--- START ---
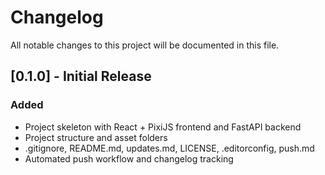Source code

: # Changelog

All notable changes to this project will be documented in this file.

## [0.1.0] - Initial Release
### Added
- Project skeleton with React + PixiJS frontend and FastAPI backend
- Project structure and asset folders
- .gitignore, README.md, updates.md, LICENSE, .editorconfig, push.md
- Automated push workflow and changelog tracking 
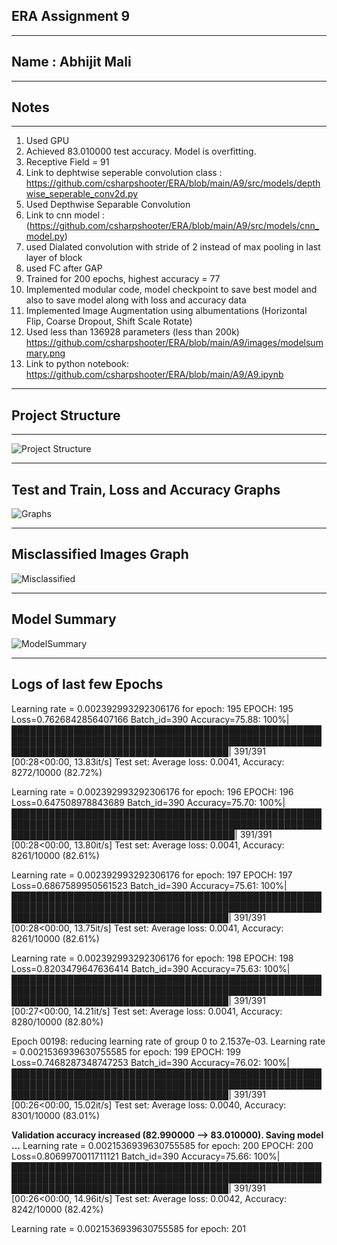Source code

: ## ERA Assignment 9
-------------------
## Name : Abhijit Mali
----------------------
## Notes
---------------------------------------------------------------------------------------------------------------------------
1) Used GPU
2) Achieved 83.010000 test accuracy. Model is overfitting.
3) Receptive Field = 91
4) Link to dephtwise seperable convolution class : https://github.com/csharpshooter/ERA/blob/main/A9/src/models/depthwise_seperable_conv2d.py
5) Used Depthwise Separable Convolution
6) Link to cnn model : (https://github.com/csharpshooter/ERA/blob/main/A9/src/models/cnn_model.py)
7) used Dialated convolution with stride of 2 instead of max pooling in last layer of block 
8) used FC after GAP
9) Trained for 200 epochs, highest accuracy = 77
10) Implemented modular code, model checkpoint to save best model and also to save model along with loss and accuracy data
11) Implemented Image Augmentation using albumentations (Horizontal Flip, Coarse Dropout, Shift Scale Rotate)
12) Used less than 136928 parameters (less than 200k) https://github.com/csharpshooter/ERA/blob/main/A9/images/modelsummary.png
13) Link to python notebook: https://github.com/csharpshooter/ERA/blob/main/A9/A9.ipynb
---------------------------------------------------------------------------------------------------------------------------

## Project Structure
--------------------

![Project Structure](https://github.com/csharpshooter/ERA/blob/main/A9/images/ProjectStructure.png)

---------------------------------------------------------------------------------------------------------------------------
## Test and Train, Loss and Accuracy Graphs

![Graphs](https://github.com/csharpshooter/ERA/blob/main/A9/images/traintestgraphs.png)

---------------------------------------------------------------------------------------------------------------------------
## Misclassified Images Graph

![Misclassified](https://github.com/csharpshooter/ERA/blob/main/A9/images/missclassifiedimages.png)

---------------------------------------------------------------------------------------------------------------------------
## Model Summary

![ModelSummary](https://github.com/csharpshooter/ERA/blob/main/A9/images/modelsummary.png)

---------------------------------------------------------------------------------------------------------------------------
## Logs of last few Epochs

Learning rate = 0.002392993292306176  for epoch:  195
EPOCH: 195
Loss=0.7626842856407166 Batch_id=390 Accuracy=75.88: 100%|███████████████████████████████████████████████████████████████████████████████████████████████████████████████████████████████████████| 391/391 [00:28<00:00, 13.83it/s]
Test set: Average loss: 0.0041, Accuracy: 8272/10000 (82.72%)

Learning rate = 0.002392993292306176  for epoch:  196
EPOCH: 196
Loss=0.647508978843689 Batch_id=390 Accuracy=75.70: 100%|████████████████████████████████████████████████████████████████████████████████████████████████████████████████████████████████████████| 391/391 [00:28<00:00, 13.80it/s]
Test set: Average loss: 0.0041, Accuracy: 8261/10000 (82.61%)

Learning rate = 0.002392993292306176  for epoch:  197
EPOCH: 197
Loss=0.6867589950561523 Batch_id=390 Accuracy=75.61: 100%|███████████████████████████████████████████████████████████████████████████████████████████████████████████████████████████████████████| 391/391 [00:28<00:00, 13.75it/s]
Test set: Average loss: 0.0041, Accuracy: 8261/10000 (82.61%)

Learning rate = 0.002392993292306176  for epoch:  198
EPOCH: 198
Loss=0.8203479647636414 Batch_id=390 Accuracy=75.63: 100%|███████████████████████████████████████████████████████████████████████████████████████████████████████████████████████████████████████| 391/391 [00:27<00:00, 14.21it/s]
Test set: Average loss: 0.0041, Accuracy: 8280/10000 (82.80%)

Epoch 00198: reducing learning rate of group 0 to 2.1537e-03.
Learning rate = 0.0021536939630755585  for epoch:  199
EPOCH: 199
Loss=0.7468287348747253 Batch_id=390 Accuracy=76.02: 100%|███████████████████████████████████████████████████████████████████████████████████████████████████████████████████████████████████████| 391/391 [00:26<00:00, 15.02it/s]
Test set: Average loss: 0.0040, Accuracy: 8301/10000 (83.01%)

**Validation accuracy increased (82.990000 --> 83.010000).  Saving model ...**
Learning rate = 0.0021536939630755585  for epoch:  200
EPOCH: 200
Loss=0.8069970011711121 Batch_id=390 Accuracy=75.66: 100%|███████████████████████████████████████████████████████████████████████████████████████████████████████████████████████████████████████| 391/391 [00:26<00:00, 14.96it/s]
Test set: Average loss: 0.0042, Accuracy: 8242/10000 (82.42%)

Learning rate = 0.0021536939630755585  for epoch:  201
--- END ---
- [Exercise description]: Everything in the records except the pictures should be retyped exactly.

- [Exercise response]:
Source code

: # Changelog

All notable changes to this project will be documented in this file.

## [0.1.0] - Initial Release
### Added
- Project skeleton with React + PixiJS frontend and FastAPI backend
- Project structure and asset folders
- .gitignore, README.md, updates.md, LICENSE, .editorconfig, push.md
- Automated push workflow and changelog tracking 
Source code

: ## ERA Assignment 9
-------------------
## Name : Abhijit Mali
----------------------
## Notes
---------------------------------------------------------------------------------------------------------------------------
1) Used GPU
2) Achieved 83.010000 test accuracy. Model is overfitting.
3) Receptive Field = 91
4) Link to dephtwise seperable convolution class : https://github.com/csharpshooter/ERA/blob/main/A9/src/models/depthwise_seperable_conv2d.py
5) Used Depthwise Separable Convolution
6) Link to cnn model : (https://github.com/csharpshooter/ERA/blob/main/A9/src/models/cnn_model.py)
7) used Dialated convolution with stride of 2 instead of max pooling in last layer of block 
8) used FC after GAP
9) Trained for 200 epochs, highest accuracy = 77
10) Implemented modular code, model checkpoint to save best model and also to save model along with loss and accuracy data
11) Implemented Image Augmentation using albumentations (Horizontal Flip, Coarse Dropout, Shift Scale Rotate)
12) Used less than 136928 parameters (less than 200k) https://github.com/csharpshooter/ERA/blob/main/A9/images/modelsummary.png
13) Link to python notebook: https://github.com/csharpshooter/ERA/blob/main/A9/A9.ipynb
---------------------------------------------------------------------------------------------------------------------------

## Project Structure
--------------------

![Project Structure](https://github.com/csharpshooter/ERA/blob/main/A9/images/ProjectStructure.png)

---------------------------------------------------------------------------------------------------------------------------
## Test and Train, Loss and Accuracy Graphs

![Graphs](https://github.com/csharpshooter/ERA/blob/main/A9/images/traintestgraphs.png)

---------------------------------------------------------------------------------------------------------------------------
## Misclassified Images Graph

![Misclassified](https://github.com/csharpshooter/ERA/blob/main/A9/images/missclassifiedimages.png)

---------------------------------------------------------------------------------------------------------------------------
## Model Summary

![ModelSummary](https://github.com/csharpshooter/ERA/blob/main/A9/images/modelsummary.png)

---------------------------------------------------------------------------------------------------------------------------
## Logs of last few Epochs

Learning rate = 0.002392993292306176  for epoch:  195
EPOCH: 195
Loss=0.7626842856407166 Batch_id=390 Accuracy=75.88: 100%|███████████████████████████████████████████████████████████████████████████████████████████████████████████████████████████████████████| 391/391 [00:28<00:00, 13.83it/s]
Test set: Average loss: 0.0041, Accuracy: 8272/10000 (82.72%)

Learning rate = 0.002392993292306176  for epoch:  196
EPOCH: 196
Loss=0.647508978843689 Batch_id=390 Accuracy=75.70: 100%|████████████████████████████████████████████████████████████████████████████████████████████████████████████████████████████████████████| 391/391 [00:28<00:00, 13.80it/s]
Test set: Average loss: 0.0041, Accuracy: 8261/10000 (82.61%)

Learning rate = 0.002392993292306176  for epoch:  197
EPOCH: 197
Loss=0.6867589950561523 Batch_id=390 Accuracy=75.61: 100%|███████████████████████████████████████████████████████████████████████████████████████████████████████████████████████████████████████| 391/391 [00:28<00:00, 13.75it/s]
Test set: Average loss: 0.0041, Accuracy: 8261/10000 (82.61%)

Learning rate = 0.002392993292306176  for epoch:  198
EPOCH: 198
Loss=0.8203479647636414 Batch_id=390 Accuracy=75.63: 100%|███████████████████████████████████████████████████████████████████████████████████████████████████████████████████████████████████████| 391/391 [00:27<00:00, 14.21it/s]
Test set: Average loss: 0.0041, Accuracy: 8280/10000 (82.80%)

Epoch 00198: reducing learning rate of group 0 to 2.1537e-03.
Learning rate = 0.0021536939630755585  for epoch:  199
EPOCH: 199
Loss=0.7468287348747253 Batch_id=390 Accuracy=76.02: 100%|███████████████████████████████████████████████████████████████████████████████████████████████████████████████████████████████████████| 391/391 [00:26<00:00, 15.02it/s]
Test set: Average loss: 0.0040, Accuracy: 8301/10000 (83.01%)

**Validation accuracy increased (82.990000 --> 83.010000).  Saving model ...**
Learning rate = 0.0021536939630755585  for epoch:  200
EPOCH: 200
Loss=0.8069970011711121 Batch_id=390 Accuracy=75.66: 100%|███████████████████████████████████████████████████████████████████████████████████████████████████████████████████████████████████████| 391/391 [00:26<00:00, 14.96it/s]
Test set: Average loss: 0.0042, Accuracy: 8242/10000 (82.42%)

Learning rate = 0.0021536939630755585  for epoch:  201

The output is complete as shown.